Comfort Zone

Every day, instead of getting dressed and showered, I’d be content to sit around in my snowman pajama bottoms. I’ve written about these P.J.s before, over on my personal blog (which has sadly gone by the wayside). You know how some clothes just make you feel good? Well my snowman P.J.s make me feel comfy. They’re like walking around in a blanket all day long. It’s like having someone’s arms wrapped around you without all the extra weight. It’s like biting into your mom’s homemade casserole after you’ve been away at college for three months. I can’t say enough times that I LOVE my snowman P.J.s. They’re part of my tangible comfort zone.

Do you have a comfort zone? I have always been a person who has had firm routines, firm traditions, and, yes, even clothes that make me feel comfortable, happy, and most like myself. When I first started writing, my comfort zone included not letting anyone seem my work. If they did then GASP, they might not like it! They might ask me difficult questions about the meaning behind my work. They might draw conclusions I didn’t come up with. They might tell me that I’m a horrid writer and not to ever bother picking up a pen.
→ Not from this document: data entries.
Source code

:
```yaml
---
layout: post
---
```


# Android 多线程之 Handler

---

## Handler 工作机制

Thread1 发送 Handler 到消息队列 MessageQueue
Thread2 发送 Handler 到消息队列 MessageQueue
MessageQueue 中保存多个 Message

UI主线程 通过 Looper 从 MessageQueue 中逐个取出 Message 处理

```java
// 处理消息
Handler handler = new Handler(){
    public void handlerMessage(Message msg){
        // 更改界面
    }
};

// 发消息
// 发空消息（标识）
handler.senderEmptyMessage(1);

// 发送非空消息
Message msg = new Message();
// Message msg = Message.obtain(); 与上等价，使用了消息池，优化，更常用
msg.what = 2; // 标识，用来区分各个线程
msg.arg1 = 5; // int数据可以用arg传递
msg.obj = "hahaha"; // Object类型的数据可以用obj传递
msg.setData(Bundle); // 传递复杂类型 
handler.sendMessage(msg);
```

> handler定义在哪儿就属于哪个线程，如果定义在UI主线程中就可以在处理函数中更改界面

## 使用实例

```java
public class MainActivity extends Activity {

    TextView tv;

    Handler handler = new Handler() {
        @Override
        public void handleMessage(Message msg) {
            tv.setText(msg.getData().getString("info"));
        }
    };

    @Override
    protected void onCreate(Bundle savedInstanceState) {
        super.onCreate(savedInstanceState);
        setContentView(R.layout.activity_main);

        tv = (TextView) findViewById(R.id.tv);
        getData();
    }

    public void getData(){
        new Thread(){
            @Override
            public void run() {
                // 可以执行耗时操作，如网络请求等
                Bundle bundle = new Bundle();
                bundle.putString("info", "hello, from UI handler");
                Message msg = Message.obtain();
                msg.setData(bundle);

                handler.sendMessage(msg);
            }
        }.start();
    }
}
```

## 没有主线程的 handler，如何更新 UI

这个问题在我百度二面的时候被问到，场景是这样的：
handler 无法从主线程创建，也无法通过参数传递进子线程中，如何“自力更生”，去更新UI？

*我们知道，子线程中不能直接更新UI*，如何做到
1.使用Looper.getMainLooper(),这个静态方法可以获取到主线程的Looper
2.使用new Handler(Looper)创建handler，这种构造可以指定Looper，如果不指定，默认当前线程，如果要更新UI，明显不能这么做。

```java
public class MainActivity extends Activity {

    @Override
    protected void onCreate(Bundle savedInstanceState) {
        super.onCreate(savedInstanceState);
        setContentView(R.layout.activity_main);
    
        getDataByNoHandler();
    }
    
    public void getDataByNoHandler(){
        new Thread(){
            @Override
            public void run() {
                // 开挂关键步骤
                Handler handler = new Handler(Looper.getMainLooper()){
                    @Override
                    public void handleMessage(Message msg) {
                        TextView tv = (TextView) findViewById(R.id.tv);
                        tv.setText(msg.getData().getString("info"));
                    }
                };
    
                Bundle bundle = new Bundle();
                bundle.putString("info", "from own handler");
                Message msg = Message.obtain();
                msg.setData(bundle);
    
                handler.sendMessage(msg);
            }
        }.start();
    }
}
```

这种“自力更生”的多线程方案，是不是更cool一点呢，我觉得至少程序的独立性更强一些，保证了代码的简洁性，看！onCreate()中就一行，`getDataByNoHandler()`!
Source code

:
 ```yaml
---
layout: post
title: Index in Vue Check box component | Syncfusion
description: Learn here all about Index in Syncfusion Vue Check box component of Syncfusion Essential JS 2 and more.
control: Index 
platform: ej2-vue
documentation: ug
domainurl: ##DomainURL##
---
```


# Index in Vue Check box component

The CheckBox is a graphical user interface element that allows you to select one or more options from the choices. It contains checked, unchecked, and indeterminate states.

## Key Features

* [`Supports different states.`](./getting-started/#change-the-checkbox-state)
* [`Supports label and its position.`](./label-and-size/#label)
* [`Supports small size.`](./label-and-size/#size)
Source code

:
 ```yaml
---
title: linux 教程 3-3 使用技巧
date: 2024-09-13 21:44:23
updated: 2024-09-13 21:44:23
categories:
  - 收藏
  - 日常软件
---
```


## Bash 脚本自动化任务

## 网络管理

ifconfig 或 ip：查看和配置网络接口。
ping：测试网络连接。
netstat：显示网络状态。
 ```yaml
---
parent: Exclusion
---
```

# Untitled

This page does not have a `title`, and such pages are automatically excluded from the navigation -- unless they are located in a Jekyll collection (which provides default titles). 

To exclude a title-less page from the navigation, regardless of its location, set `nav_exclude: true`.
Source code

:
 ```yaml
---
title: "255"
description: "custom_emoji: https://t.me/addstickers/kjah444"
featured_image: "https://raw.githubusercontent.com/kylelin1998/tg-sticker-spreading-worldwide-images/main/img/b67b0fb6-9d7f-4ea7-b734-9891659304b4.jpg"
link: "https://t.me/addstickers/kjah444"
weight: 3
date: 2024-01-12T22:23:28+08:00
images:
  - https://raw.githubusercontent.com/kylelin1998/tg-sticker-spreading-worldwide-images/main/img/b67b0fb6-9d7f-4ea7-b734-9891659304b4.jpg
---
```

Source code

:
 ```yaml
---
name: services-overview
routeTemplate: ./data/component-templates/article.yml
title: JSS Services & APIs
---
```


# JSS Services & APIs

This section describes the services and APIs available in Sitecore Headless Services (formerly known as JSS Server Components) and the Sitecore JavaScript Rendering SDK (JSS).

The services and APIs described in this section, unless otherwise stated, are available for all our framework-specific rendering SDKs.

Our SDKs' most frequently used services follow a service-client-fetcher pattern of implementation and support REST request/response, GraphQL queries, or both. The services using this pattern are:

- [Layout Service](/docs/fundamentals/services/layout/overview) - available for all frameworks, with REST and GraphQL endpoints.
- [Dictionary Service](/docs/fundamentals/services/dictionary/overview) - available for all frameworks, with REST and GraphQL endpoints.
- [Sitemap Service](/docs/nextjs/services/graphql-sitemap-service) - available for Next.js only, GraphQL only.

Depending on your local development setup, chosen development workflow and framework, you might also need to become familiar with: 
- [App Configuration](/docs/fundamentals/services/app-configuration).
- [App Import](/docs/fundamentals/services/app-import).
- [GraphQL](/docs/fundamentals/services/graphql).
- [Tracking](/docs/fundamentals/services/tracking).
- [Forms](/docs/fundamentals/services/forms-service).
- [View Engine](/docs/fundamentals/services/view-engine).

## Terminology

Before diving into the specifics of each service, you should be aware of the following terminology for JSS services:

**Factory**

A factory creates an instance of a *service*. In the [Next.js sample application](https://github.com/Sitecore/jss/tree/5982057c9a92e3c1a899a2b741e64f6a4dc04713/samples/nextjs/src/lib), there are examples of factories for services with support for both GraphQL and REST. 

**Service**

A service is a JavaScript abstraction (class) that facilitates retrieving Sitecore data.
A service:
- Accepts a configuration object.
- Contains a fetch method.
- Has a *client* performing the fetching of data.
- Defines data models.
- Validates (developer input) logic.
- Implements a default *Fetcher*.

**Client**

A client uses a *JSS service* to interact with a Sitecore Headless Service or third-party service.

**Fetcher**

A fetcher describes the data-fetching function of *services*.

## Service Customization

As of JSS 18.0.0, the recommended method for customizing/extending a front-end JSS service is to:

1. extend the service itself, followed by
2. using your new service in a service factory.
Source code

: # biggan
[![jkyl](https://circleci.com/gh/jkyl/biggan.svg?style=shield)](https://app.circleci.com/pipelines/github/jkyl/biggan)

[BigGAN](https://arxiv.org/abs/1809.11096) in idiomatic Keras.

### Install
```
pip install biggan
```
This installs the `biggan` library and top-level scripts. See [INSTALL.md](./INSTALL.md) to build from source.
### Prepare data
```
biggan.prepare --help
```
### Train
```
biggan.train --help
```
Good thing, most people don’t tell this to an inspiring writer (except maybe agents, but I haven’t gotten that far yet, and I’d hope they’d have more couth). They do, don’t they? As a writer, I’ve had to step out of my comfort zone more often than not.

One of the things that most scares me as a newbie writer is public speaking. I hate public speaking. In 9th grade, World Cultures I had to do a book review on The Black Death, which I hadn’t even read (sorry Mr. Roberts—I skimmed it). I had to stand in front of a whole group of fourteen years old, and I was an awkward fourteen year old myself who felt like everyone in the class was noticing my bald spots or seeing me naked—I couldn’t figure out which one was worse at that age. And I said “um” exactly 52 times. How do I know it was 52 times? Because Mr. Roberts told me when he asked me to stay after class. He said he’d give me one more chance the next day. He gave me some tips, and I pulled it off the next day pretending like I was having a personal conversation with my friend Allie the whole time.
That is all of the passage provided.